Jackson, director of the wildly popular (and to some critics, interminable) Lord of the Rings and Hobbit trilogies, is a New Zealander long absorbed in World War I history. His grandfather was a career British soldier who survived the entire four years of combat.

The film was generated by a project of Britain's Imperial War Museum to commemorate the centennial of World War I. The museum supplied Jackson with about 100 hours of archival footage, which his operatives spent three years restoring, winnowing and colorizing. The result is by no means a history of the entire war. It focuses, as Jackson has said, "on the experience of an average soldier infantryman on the Western Front."

Scenes in rest areas behind the front lines show the pleasure troops took in even short respites from combat. Men are shown playing soccer, drinking warm beer and posing with captured German spiked helmets. Toward the end of the film, as Allied victory loomed in the autumn of 1918, some Tommies escorting processions of enemy prisoners walk with a spring in their steps.

But the sheer wretchedness of trench existence, beyond the ongoing threat of death or disability, is shown not only in the scampering of those well-fed rats over partly decayed corpses mired in mud. Daily existence below ground level in squelching mire amid the reek of unwashed bodies and human excrement lies almost beyond our cosseted imagination.

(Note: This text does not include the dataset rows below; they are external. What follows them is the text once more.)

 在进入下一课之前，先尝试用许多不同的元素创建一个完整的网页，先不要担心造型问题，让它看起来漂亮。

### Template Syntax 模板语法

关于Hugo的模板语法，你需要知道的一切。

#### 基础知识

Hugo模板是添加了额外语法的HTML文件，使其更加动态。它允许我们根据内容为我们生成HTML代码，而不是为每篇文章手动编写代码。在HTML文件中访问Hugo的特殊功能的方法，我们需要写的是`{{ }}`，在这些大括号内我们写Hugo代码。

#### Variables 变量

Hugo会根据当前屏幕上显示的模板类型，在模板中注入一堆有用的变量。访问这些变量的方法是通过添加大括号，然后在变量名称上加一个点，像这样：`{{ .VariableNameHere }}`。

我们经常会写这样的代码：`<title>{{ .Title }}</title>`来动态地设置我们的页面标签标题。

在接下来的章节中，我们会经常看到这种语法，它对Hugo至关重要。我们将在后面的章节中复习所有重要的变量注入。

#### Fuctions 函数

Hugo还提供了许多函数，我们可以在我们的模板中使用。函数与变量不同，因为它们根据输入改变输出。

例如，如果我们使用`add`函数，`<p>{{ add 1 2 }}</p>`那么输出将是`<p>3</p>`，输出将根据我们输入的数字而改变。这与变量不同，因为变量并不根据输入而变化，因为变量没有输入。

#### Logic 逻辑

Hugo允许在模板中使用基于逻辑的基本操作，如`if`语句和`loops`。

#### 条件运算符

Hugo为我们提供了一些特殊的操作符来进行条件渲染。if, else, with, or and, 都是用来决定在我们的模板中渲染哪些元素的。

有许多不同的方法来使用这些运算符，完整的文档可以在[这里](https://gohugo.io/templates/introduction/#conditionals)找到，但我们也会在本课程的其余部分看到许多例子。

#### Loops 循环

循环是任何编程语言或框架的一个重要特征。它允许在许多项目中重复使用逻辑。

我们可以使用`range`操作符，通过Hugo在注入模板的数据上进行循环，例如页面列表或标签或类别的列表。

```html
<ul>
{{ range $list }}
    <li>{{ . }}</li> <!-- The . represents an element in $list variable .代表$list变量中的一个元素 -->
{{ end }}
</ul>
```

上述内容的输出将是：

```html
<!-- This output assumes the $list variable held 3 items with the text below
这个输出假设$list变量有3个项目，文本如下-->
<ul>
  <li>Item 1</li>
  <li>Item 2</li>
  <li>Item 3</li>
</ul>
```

A restored and colorized image showing a moment from Peter Jackson’s Great War documentary They Shall Not Grow Old, the title of which is extracted(with “grow” and “not” transposed) from Laurence Binyon’s 1914 poem, For the Fallen.
A restored and colorized image showing a moment from Peter Jackson’s Great War documentary They Shall Not Grow Old, the title of which is extracted(with “grow” and “not” transposed) from Laurence Binyon’s 1914 poem, For the Fallen.

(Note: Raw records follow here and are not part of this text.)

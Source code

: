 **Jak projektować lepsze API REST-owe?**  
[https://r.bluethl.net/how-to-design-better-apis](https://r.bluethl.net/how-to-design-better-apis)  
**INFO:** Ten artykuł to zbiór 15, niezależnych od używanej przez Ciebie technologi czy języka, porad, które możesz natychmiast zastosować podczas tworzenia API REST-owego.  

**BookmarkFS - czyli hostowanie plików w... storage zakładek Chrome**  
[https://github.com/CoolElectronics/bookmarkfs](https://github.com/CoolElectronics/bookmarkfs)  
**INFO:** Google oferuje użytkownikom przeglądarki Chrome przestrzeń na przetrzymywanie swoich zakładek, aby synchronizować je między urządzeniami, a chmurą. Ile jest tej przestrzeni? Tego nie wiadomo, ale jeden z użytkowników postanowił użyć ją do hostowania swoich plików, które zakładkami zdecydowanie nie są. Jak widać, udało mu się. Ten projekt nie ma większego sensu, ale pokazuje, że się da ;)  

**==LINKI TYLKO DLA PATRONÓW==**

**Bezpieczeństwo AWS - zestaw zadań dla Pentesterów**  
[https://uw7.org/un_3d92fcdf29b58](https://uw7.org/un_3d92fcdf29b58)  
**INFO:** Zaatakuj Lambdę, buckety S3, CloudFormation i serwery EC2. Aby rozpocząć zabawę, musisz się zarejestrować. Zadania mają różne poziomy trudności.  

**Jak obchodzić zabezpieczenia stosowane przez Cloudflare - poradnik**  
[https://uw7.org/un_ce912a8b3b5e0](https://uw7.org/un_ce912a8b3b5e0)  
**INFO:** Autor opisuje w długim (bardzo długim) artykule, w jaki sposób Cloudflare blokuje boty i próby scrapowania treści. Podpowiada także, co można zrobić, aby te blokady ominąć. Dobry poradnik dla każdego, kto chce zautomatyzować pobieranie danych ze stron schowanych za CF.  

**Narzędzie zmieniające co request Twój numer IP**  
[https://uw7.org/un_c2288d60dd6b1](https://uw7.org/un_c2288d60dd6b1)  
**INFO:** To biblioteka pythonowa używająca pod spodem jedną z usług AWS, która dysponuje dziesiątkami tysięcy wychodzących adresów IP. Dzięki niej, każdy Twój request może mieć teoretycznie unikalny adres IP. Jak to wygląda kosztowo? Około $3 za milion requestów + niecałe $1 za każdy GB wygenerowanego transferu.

The primitive nature of trench sanitation is depicted in a shot of a half-dozen bare-bottomed troops perched on a plank over an open-air latrine. Other images include the daily losing battle against omnipresent lice as men burn off the blood suckers with lighted cigarettes or pinch them between thumb and forefinger.

There's a chance for the audience to decompress in the screening's last half-hour. As a postscript to the World War I footage, Jackson presents an explanation of how the documentary was made. Viewers tempted to depart at the end of the movie proper are advised that the background details are well worth watching.

Regarding the title of this flabbergasting film, it is extracted from a verse of Laurence Binyon's 1914 poem, "For the Fallen":

They shall grow not old, as we that are left grow old:

Age shall not weary them, nor the years condemn.

At the going down of the sun and in the morning,

We will remember them.

That eulogy aimed to soften the sorrow of families and friends. It is a viewer's challenge to search for such solace while They Shall Not Grow Old thrums with the shelling that killed so many for so long with so little sense of victory -- and, amazingly, no evident British mutiny. An astounding number of Tommies are seen smiling for the camera, a few even in the god-forsaken trenches amid the death and decay.

Jack Schnedler retired in 2011 as the Arkansas Democrat-Gazette's deputy managing editor for features. He is an Army veteran of the Vietnam War era, but saw no combat.